When deciding what materials to use in building something, determining how those materials respond to stress and strain is often the first task. A material's macroscopic, or bulk, properties in this area -- whether it can spring back into shape, for example -- is generally the product of what is happening on a microscopic scale. When stress causes a material's constituent molecules to rearrange in a way such that they can't go back to their original positions, it is known as "plastic deformation."
Researchers at the University of Pennsylvania have devised a method to study stress at the macro and micro scales at the same time, using a model system in which microscopic particles stand in for molecules. This method has allowed the researchers to demonstrate an unusual hybrid behavior in their model material: a reversible rearrangement of its particles that nevertheless has the characteristics of plastic deformation on the macroscale. That kind of plastic deformation is more akin to what happens with ketchup or toothpaste, a liquid-like flowing instead of a brittle fracturing of the material's particles.
Their study could pave the way for designing this potentially useful trait into new materials. Plastic deformation dissipates energy rather than transferring it, so a material that could repeatedly deform in this way could be used to dampen vibrations or protect against impacts.
The study was conducted by postdoctoral researcher Nathan Keim and professor Paulo Arratia, both of the Department of Mechanical Engineering and Applied Mechanics in Penn's School of Engineering and Applied Science. It was published in Physical Review Letters.
"If you're driving your car and you hit a lamppost, your car would be totally deformed," Arratia said. "That's plastic deformation because it's irreversible. When you put your car into reverse and back up away from the lamppost, it's not as if the car just springs back into shape.
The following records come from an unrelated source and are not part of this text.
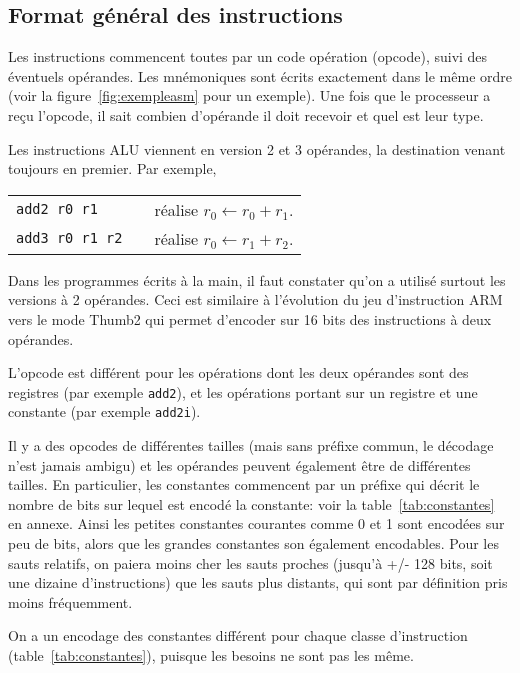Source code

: \documentclass[architecture]{compas2018}
\begin{document}
\subsection{Format général des instructions}
Les instructions commencent toutes par un code opération (opcode), suivi des éventuels opérandes.
Les mnémoniques sont écrits exactement dans le même ordre (voir la figure~\ref{fig:exempleasm} pour un exemple).  
Une fois que le processeur a reçu l'opcode, il sait combien d'opérande il doit recevoir et quel est leur type.


Les instructions ALU viennent en version 2 et 3 opérandes, la destination venant toujours en premier.
Par exemple, \\
  \begin{tabular}{lcl}
 \texttt{add2 r0 r1}&& réalise $r_0 \leftarrow r_0+r_1$. \\
 \texttt{add3 r0 r1 r2}&& réalise $r_0 \leftarrow r_1+r_2$.
  \end{tabular}
  
  Dans les programmes écrits à la main, il faut constater qu'on a utilisé surtout les versions à 2 opérandes.
  Ceci est similaire à l'évolution du jeu d'instruction ARM vers le mode Thumb2 qui permet d'encoder sur 16 bits des instructions à deux opérandes. 
  
 L'opcode est différent pour les opérations dont les deux opérandes  sont des registres (par exemple \texttt{add2}), et les opérations portant sur un registre et une constante (par exemple \texttt{add2i}).

Il y a des opcodes de différentes tailles (mais sans préfixe commun, le décodage n'est jamais ambigu)  et les opérandes peuvent également être de différentes tailles.
En particulier, les constantes commencent par un préfixe qui décrit le nombre de bits sur lequel est encodé la constante: voir la table~\ref{tab:constantes} en annexe.
Ainsi les petites constantes courantes comme 0 et 1 sont encodées sur peu de bits, alors que les grandes constantes son également encodables.
Pour les sauts relatifs, on paiera moins cher les sauts proches (jusqu'à +/- 128 bits, soit une dizaine d'instructions) que les sauts plus distants, qui sont par définition pris moins fréquemment.

On a un encodage des constantes différent pour chaque classe d'instruction (table~\ref{tab:constantes}), puisque les besoins ne sont pas les même.
\end{document}
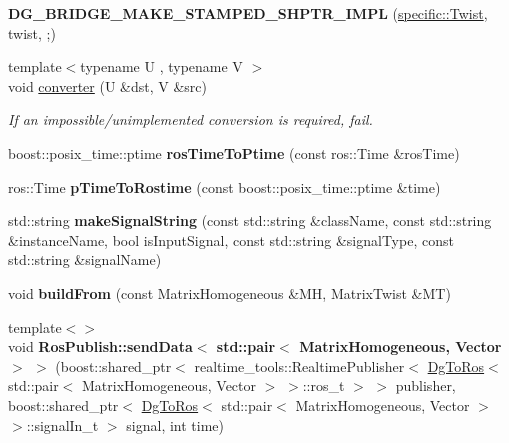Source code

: \begin{DoxyCompactItemize}
\item 
\mbox{\label{namespacedynamic__graph_ae6414b4a98bb0c734689178f32f4af48}} 
{\bfseries D\+G\+\_\+\+B\+R\+I\+D\+G\+E\+\_\+\+M\+A\+K\+E\+\_\+\+S\+T\+A\+M\+P\+E\+D\+\_\+\+S\+H\+P\+T\+R\+\_\+\+I\+M\+PL} (\hyperlink{classdynamic__graph_1_1specific_1_1Twist}{specific\+::\+Twist}, twist, ;)
\item 
{\footnotesize template$<$typename U , typename V $>$ }\\void \hyperlink{namespacedynamic__graph_a38ff488b8b21c0b4f4d7f44572fa4ee5}{converter} (U \&dst, V \&src)
\begin{DoxyCompactList}\small\item\em If an impossible/unimplemented conversion is required, fail. \end{DoxyCompactList}\item 
\mbox{\label{namespacedynamic__graph_ae79d27ce6f0c5bc0788a4fb4bd33f363}} 
boost\+::posix\+\_\+time\+::ptime {\bfseries ros\+Time\+To\+Ptime} (const ros\+::\+Time \&ros\+Time)
\item 
\mbox{\label{namespacedynamic__graph_a3d2b2b3f2e9363d80c0abb64c4408e66}} 
ros\+::\+Time {\bfseries p\+Time\+To\+Rostime} (const boost\+::posix\+\_\+time\+::ptime \&time)
\item 
\mbox{\label{namespacedynamic__graph_a5e89dc0ac6a2d2c1368c7d4617585f6b}} 
std\+::string {\bfseries make\+Signal\+String} (const std\+::string \&class\+Name, const std\+::string \&instance\+Name, bool is\+Input\+Signal, const std\+::string \&signal\+Type, const std\+::string \&signal\+Name)
\item 
\mbox{\label{namespacedynamic__graph_a8023711282c3d038a68202b12d5279d6}} 
void {\bfseries build\+From} (const Matrix\+Homogeneous \&MH, Matrix\+Twist \&MT)
\item 
\mbox{\label{namespacedynamic__graph_a3be0829bb3bf40c74c6d0e066f776902}} 
{\footnotesize template$<$$>$ }\\void {\bfseries Ros\+Publish\+::send\+Data$<$ std\+::pair$<$ Matrix\+Homogeneous, Vector $>$ $>$} (boost\+::shared\+\_\+ptr$<$ realtime\+\_\+tools\+::\+Realtime\+Publisher$<$ \hyperlink{classdynamic__graph_1_1DgToRos}{Dg\+To\+Ros}$<$ std\+::pair$<$ Matrix\+Homogeneous, Vector $>$ $>$\+::ros\+\_\+t $>$ $>$ publisher, boost\+::shared\+\_\+ptr$<$ \hyperlink{classdynamic__graph_1_1DgToRos}{Dg\+To\+Ros}$<$ std\+::pair$<$ Matrix\+Homogeneous, Vector $>$ $>$\+::signal\+In\+\_\+t $>$ signal, int time)

\end{DoxyCompactItemize}
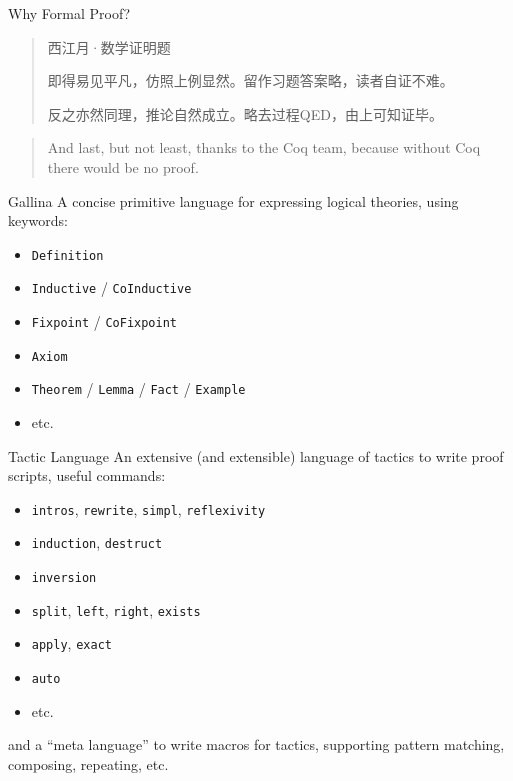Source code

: \documentclass[usenames,xcolor=svgnames,11pt,sans,aspectratio=169]{beamer}
\let\t\texttt
\begin{document}
\begin{frame}{Why Formal Proof?}
  \linespread{1.5}
  \begin{quote}
    \begin{center}
      西江月·数学证明题
    \end{center}
    
    即得易见平凡，仿照上例显然。留作习题答案略，读者自证不难。
    
    反之亦然同理，推论自然成立。略去过程QED，由上可知证毕。

  \end{quote}
  \vspace{1cm}
  \pause
  \begin{quote}
    And last, but not least, thanks to the Coq team, because without Coq there would be no proof.

  \end{quote}
\end{frame}

\begin{frame}{Gallina}
  A concise primitive language for expressing logical theories, using keywords:
  \begin{itemize}
    \item \t{Definition}
    \item \t{Inductive} / \t{CoInductive}
    \item \t{Fixpoint} / \t{CoFixpoint}
    \item \t{Axiom}
    \item \t{Theorem} / \t{Lemma} / \t{Fact} / \t{Example}
    \item etc.
  \end{itemize}
\end{frame}

\begin{frame}{Tactic Language}
  An extensive (and extensible) language of tactics to write proof scripts, useful commands:
  \begin{itemize}
    \item \t{intros}, \t{rewrite}, \t{simpl}, \t{reflexivity}
    \item \t{induction}, \t{destruct}
    \item \t{inversion}
    \item \t{split}, \t{left}, \t{right}, \t{exists}
    \item \t{apply}, \t{exact}
    \item \t{auto}
    \item etc.
  \end{itemize}
  and a ``meta language'' to write macros for tactics, supporting pattern matching, composing,
  repeating, etc.
\end{frame}
\end{document}
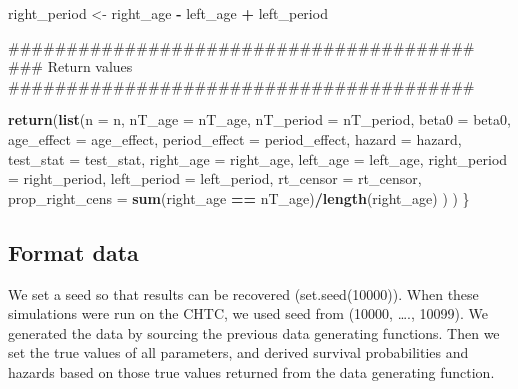 \documentclass[11pt,]{article}
\newenvironment{Shaded}{\begin{snugshade}}{\end{snugshade}}
\newcommand{\KeywordTok}[1]{\textcolor[rgb]{0.13,0.29,0.53}{\textbf{#1}}}
\newcommand{\DataTypeTok}[1]{\textcolor[rgb]{0.13,0.29,0.53}{#1}}
\newcommand{\StringTok}[1]{\textcolor[rgb]{0.31,0.60,0.02}{#1}}
\newcommand{\OperatorTok}[1]{\textcolor[rgb]{0.81,0.36,0.00}{\textbf{#1}}}
\newcommand{\NormalTok}[1]{#1}
\begin{document}
\begin{Shaded}
\begin{Highlighting}[]
\NormalTok{  right_period <-}\StringTok{ }\NormalTok{right_age }\OperatorTok{-}\StringTok{ }\NormalTok{left_age }\OperatorTok{+}\StringTok{ }\NormalTok{left_period}

\NormalTok{  ########################################}
\NormalTok{  ### Return values}
\NormalTok{  ########################################}
  
  \KeywordTok{return}\NormalTok{(}\KeywordTok{list}\NormalTok{(}\DataTypeTok{n =}\NormalTok{ n,}
              \DataTypeTok{nT_age =}\NormalTok{ nT_age,}
              \DataTypeTok{nT_period =}\NormalTok{ nT_period,}
              \DataTypeTok{beta0 =}\NormalTok{ beta0,}
              \DataTypeTok{age_effect =}\NormalTok{ age_effect,}
              \DataTypeTok{period_effect =}\NormalTok{ period_effect,}
              \DataTypeTok{hazard =}\NormalTok{ hazard,}
              \DataTypeTok{test_stat =}\NormalTok{ test_stat,}
              \DataTypeTok{right_age =}\NormalTok{ right_age,}
              \DataTypeTok{left_age =}\NormalTok{ left_age,}
              \DataTypeTok{right_period =}\NormalTok{ right_period,}
              \DataTypeTok{left_period =}\NormalTok{ left_period,}
              \DataTypeTok{rt_censor =}\NormalTok{ rt_censor,}
              \DataTypeTok{prop_right_cens =} \KeywordTok{sum}\NormalTok{(right_age }\OperatorTok{==}\StringTok{ }\NormalTok{nT_age)}\OperatorTok{/}\KeywordTok{length}\NormalTok{(right_age)}
\NormalTok{              )}
\NormalTok{  )}
\NormalTok{\}}
\end{Highlighting}
\end{Shaded}

\subsection{Format data}\label{format-data}

We set a seed so that results can be recovered (set.seed(10000)). When
these simulations were run on the CHTC, we used seed from (10000,
\ldots{}., 10099). We generated the data by sourcing the previous data
generating functions. Then we set the true values of all parameters, and
derived survival probabilities and hazards based on those true values
returned from the data generating function.
\end{document}
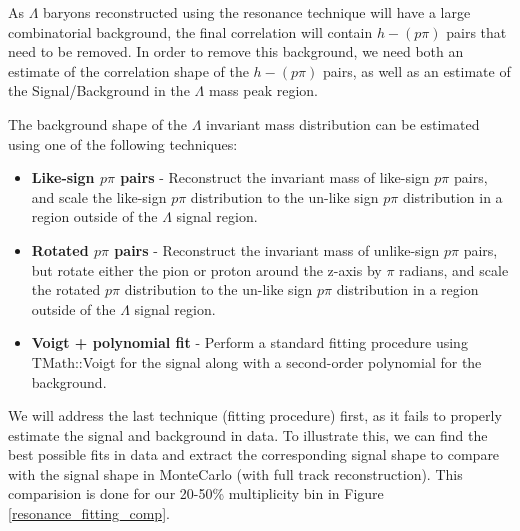 \documentclass[ALICE,manyauthors]{ALICE_analysis_notes}
\begin{document}
\begin{itemize}
As $\Lambda$ baryons reconstructed using the resonance technique will have a large combinatorial background, the final correlation will contain $h-(p\pi)$ pairs that need to be removed. In order to remove this background, we need both an estimate of the correlation shape of the $h-(p\pi)$ pairs, as well as an estimate of the Signal/Background in the $\Lambda$ mass peak region.

 The background shape of the $\Lambda$ invariant mass distribution can be estimated using one of the following techniques:

 \begin{itemize}
	\item \textbf{Like-sign $p\pi$ pairs} - Reconstruct the invariant mass of like-sign $p\pi$ pairs, and scale the like-sign $p\pi$ distribution to the un-like sign $p\pi$ distribution in a region outside of the $\Lambda$ signal region.
	\item \textbf{Rotated $p\pi$ pairs} - Reconstruct the invariant mass of unlike-sign $p\pi$ pairs, but rotate either the pion or proton around the z-axis by $\pi$ radians, and scale the rotated $p\pi$ distribution to the un-like sign $p\pi$ distribution in a region outside of the $\Lambda$ signal region.
	\item \textbf{Voigt + polynomial fit} - Perform a standard fitting procedure using TMath::Voigt for the signal along with a second-order polynomial for the background.
 \end{itemize}

We will address the last technique (fitting procedure) first, as it fails to properly estimate the signal and background in data. To illustrate this, we can find the best possible fits in data and extract the corresponding signal shape to compare with the signal shape in MonteCarlo (with full track reconstruction). This comparision is done for our 20-50\% multiplicity bin in Figure \ref{resonance_fitting_comp}.


\end{itemize}
\end{document}

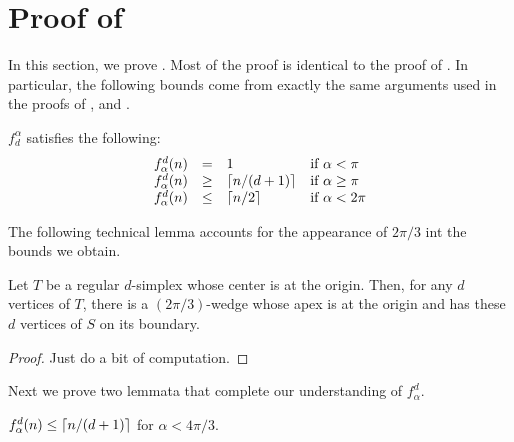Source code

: \documentclass[lotsofwhite]{patmorin}
\begin{document}
\section{Proof of }

In this section, we prove .  Most of the proof is
identical to the proof of .  In particular, the
following bounds come from exactly the same arguments used in the
proofs of ,  and .

\begin{lem}
$f^\alpha_d$ satisfies the following:
\[\begin{array}{lcll}
  f^d_\alpha(n) & = & 1 & \mbox{if $\alpha < \pi$} \\
  f^d_\alpha(n) & \ge & \left\lceil n/(d+1) \right\rceil & \mbox{if $\alpha \ge \pi$} \\
  f^d_\alpha(n) & \le & \left\lceil n/2 \right\rceil & \mbox{if $\alpha < 2\pi$} \\
\end{array}\]
\end{lem}

The following technical lemma accounts for the appearance of $2\pi/3$
int the bounds we obtain.

\begin{lem}
Let $T$ be a regular $d$-simplex whose center is at the origin.  Then,
for any $d$ vertices of $T$, there is a $(2\pi/3)$-wedge whose apex is
at the origin and has these $d$ vertices of $S$ on its boundary.
\end{lem}

\begin{proof}
Just do a bit of computation.
\end{proof}

Next we prove two lemmata that complete our understanding of $f_\alpha^d$.

\begin{lem}
$f^d_\alpha(n) \le \left\lceil n/(d+1) \right\rceil$ for $\alpha < 4\pi/3$.
\end{lem}
\end{document}
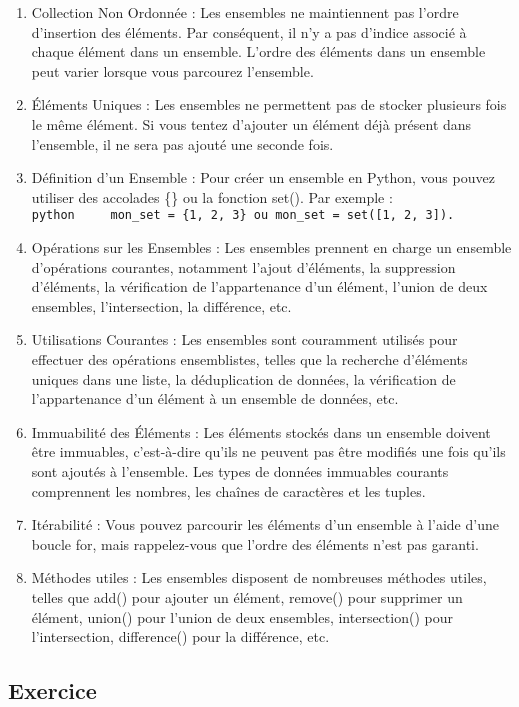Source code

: \documentclass[11pt]{article}
\begin{document}
\begin{enumerate}
\def\labelenumi{\arabic{enumi}.}
\item
  Collection Non Ordonnée : Les ensembles ne maintiennent pas l'ordre
  d'insertion des éléments. Par conséquent, il n'y a pas d'indice
  associé à chaque élément dans un ensemble. L'ordre des éléments dans
  un ensemble peut varier lorsque vous parcourez l'ensemble.
\item
  Éléments Uniques : Les ensembles ne permettent pas de stocker
  plusieurs fois le même élément. Si vous tentez d'ajouter un élément
  déjà présent dans l'ensemble, il ne sera pas ajouté une seconde fois.
\item
  Définition d'un Ensemble : Pour créer un ensemble en Python, vous
  pouvez utiliser des accolades \{\} ou la fonction set(). Par exemple :
  \texttt{python\ \ \ \ \ mon\_set\ =\ \{1,\ 2,\ 3\}\ ou\ mon\_set\ =\ set({[}1,\ 2,\ 3{]}).}
\item
  Opérations sur les Ensembles : Les ensembles prennent en charge un
  ensemble d'opérations courantes, notamment l'ajout d'éléments, la
  suppression d'éléments, la vérification de l'appartenance d'un
  élément, l'union de deux ensembles, l'intersection, la différence,
  etc.
\item
  Utilisations Courantes : Les ensembles sont couramment utilisés pour
  effectuer des opérations ensemblistes, telles que la recherche
  d'éléments uniques dans une liste, la déduplication de données, la
  vérification de l'appartenance d'un élément à un ensemble de données,
  etc.
\item
  Immuabilité des Éléments : Les éléments stockés dans un ensemble
  doivent être immuables, c'est-à-dire qu'ils ne peuvent pas être
  modifiés une fois qu'ils sont ajoutés à l'ensemble. Les types de
  données immuables courants comprennent les nombres, les chaînes de
  caractères et les tuples.
\item
  Itérabilité : Vous pouvez parcourir les éléments d'un ensemble à
  l'aide d'une boucle for, mais rappelez-vous que l'ordre des éléments
  n'est pas garanti.
\item
  Méthodes utiles : Les ensembles disposent de nombreuses méthodes
  utiles, telles que add() pour ajouter un élément, remove() pour
  supprimer un élément, union() pour l'union de deux ensembles,
  intersection() pour l'intersection, difference() pour la différence,
  etc.
\end{enumerate}

    \hypertarget{exercice}{%
\subsection{Exercice}\label{exercice}}
\end{document}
And even if you take it to the body shop and hammer it out to look like new, it's never going to be the same again on the atomic level."
"On the other end of the spectrum," Keim said, "there's elastic deformation. Those deformations are usually reversible rearrangements. If you take a piece of steel and deform it just a little bit, like sitting on the hood of your car rather than running it into a lamppost, it will come back exactly as it started, even on the microstructural level.
"What we were able to show with this model is that you can have something that's between the two ends of this spectrum, a hybrid regime that is plastic but also reversible."
Simultaneously investigating both the macroscopic and microscopic behavior of a material under stress time is a challenge: bulk materials are generally opaque, so seeing what is happening inside of them while they maintain their bulk properties is impossible. To provide a window to this inner world, the researchers built a model material that sacrifices complexity for access.
"The complexity we sacrificed is the third dimension," Keim said. "We have made an effectively 2-D material in the lab that consists of microscopic particles that sit on an oil-water interface. These particles have a little electric charge that keeps them constantly pushing away from each other, which means you can think of them as drops of liquid in an emulsion or even as atoms."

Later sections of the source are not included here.